Exercise brief. Scan the material for the string "mean" and copy out every line in which it occurs.

Data for this exercise.
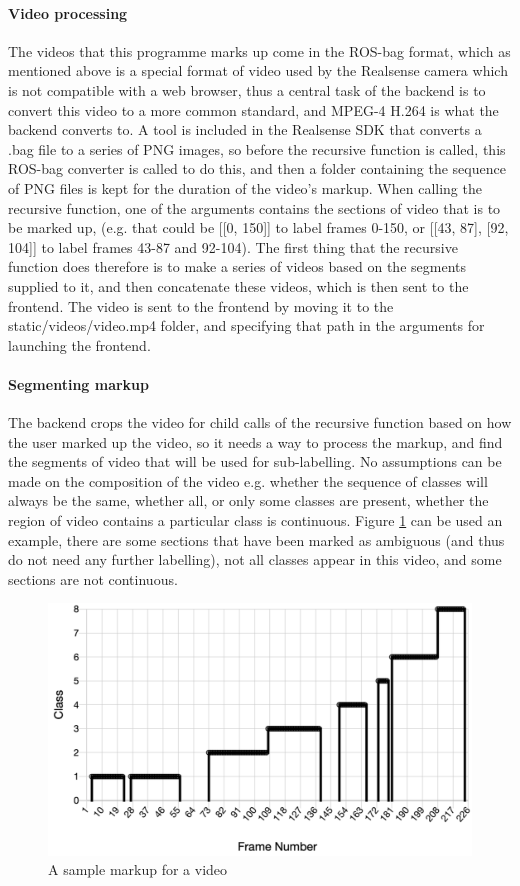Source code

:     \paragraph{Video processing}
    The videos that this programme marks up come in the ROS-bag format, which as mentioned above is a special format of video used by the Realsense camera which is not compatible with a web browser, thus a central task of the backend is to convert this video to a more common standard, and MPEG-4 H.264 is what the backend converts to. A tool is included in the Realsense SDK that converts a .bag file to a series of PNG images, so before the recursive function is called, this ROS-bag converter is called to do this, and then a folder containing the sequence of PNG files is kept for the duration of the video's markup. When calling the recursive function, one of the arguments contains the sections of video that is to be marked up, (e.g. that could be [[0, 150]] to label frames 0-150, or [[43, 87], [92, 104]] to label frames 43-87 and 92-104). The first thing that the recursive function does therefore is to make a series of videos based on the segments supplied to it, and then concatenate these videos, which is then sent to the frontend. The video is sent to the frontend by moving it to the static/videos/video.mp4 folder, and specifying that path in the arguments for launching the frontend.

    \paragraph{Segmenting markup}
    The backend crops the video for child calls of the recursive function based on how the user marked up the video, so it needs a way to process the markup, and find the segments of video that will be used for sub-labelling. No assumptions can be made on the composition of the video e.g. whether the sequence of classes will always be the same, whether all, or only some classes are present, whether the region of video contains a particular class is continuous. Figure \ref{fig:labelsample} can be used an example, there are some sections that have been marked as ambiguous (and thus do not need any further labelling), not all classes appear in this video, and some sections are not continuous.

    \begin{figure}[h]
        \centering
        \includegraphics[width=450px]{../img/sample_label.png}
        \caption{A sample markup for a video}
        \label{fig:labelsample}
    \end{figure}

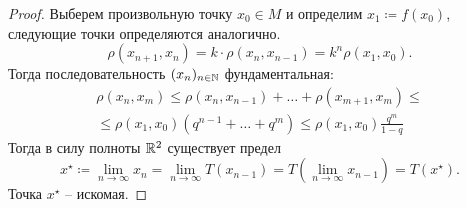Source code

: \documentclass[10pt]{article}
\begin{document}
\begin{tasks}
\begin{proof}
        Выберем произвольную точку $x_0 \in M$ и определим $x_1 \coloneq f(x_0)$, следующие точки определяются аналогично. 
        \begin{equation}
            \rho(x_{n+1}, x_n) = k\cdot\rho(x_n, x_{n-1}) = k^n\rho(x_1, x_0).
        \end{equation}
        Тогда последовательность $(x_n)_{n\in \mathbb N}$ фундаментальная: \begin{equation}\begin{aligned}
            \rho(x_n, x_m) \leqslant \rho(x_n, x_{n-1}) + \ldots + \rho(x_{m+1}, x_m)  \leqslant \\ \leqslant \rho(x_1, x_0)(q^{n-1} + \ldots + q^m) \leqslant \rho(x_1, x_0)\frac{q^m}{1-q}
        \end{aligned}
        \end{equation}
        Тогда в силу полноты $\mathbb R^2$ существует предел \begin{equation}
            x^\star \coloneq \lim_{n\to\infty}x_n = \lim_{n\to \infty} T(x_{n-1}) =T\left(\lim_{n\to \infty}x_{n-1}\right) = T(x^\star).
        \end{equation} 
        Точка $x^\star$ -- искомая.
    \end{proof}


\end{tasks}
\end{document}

---

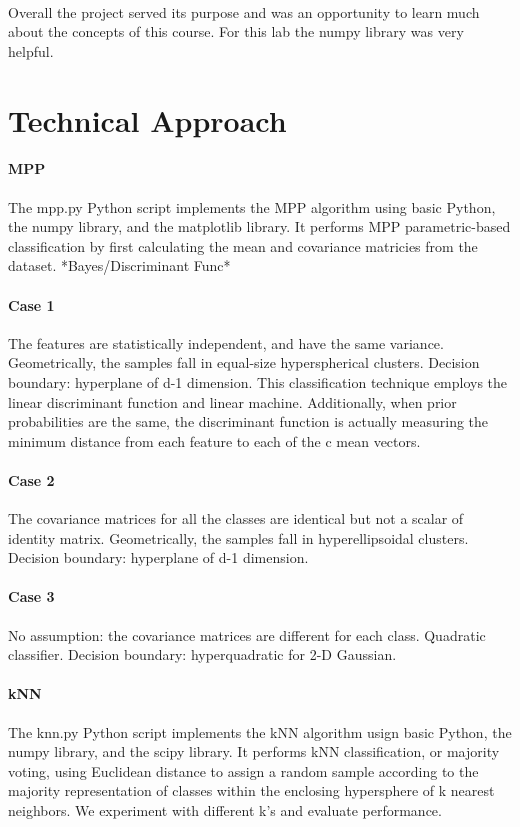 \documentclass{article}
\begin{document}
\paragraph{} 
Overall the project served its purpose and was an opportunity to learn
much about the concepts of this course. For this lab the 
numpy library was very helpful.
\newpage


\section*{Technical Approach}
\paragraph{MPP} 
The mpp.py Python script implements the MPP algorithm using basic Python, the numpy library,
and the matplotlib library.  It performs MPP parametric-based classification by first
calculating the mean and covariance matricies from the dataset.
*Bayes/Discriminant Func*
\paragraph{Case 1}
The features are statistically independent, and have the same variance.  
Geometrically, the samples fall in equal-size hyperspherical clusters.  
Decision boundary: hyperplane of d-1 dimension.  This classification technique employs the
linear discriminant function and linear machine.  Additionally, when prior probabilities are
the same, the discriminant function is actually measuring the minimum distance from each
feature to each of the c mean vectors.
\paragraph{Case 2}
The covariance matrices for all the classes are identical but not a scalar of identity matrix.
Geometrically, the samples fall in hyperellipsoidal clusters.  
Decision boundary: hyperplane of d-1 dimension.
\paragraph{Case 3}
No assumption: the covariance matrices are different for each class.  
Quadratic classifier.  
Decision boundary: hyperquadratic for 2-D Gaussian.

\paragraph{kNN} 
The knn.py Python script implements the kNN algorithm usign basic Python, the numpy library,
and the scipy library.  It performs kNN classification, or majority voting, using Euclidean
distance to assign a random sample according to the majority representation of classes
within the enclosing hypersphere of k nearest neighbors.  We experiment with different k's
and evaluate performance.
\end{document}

Task solution.
calculating the mean and covariance matricies from the dataset.
feature to each of the c mean vectors.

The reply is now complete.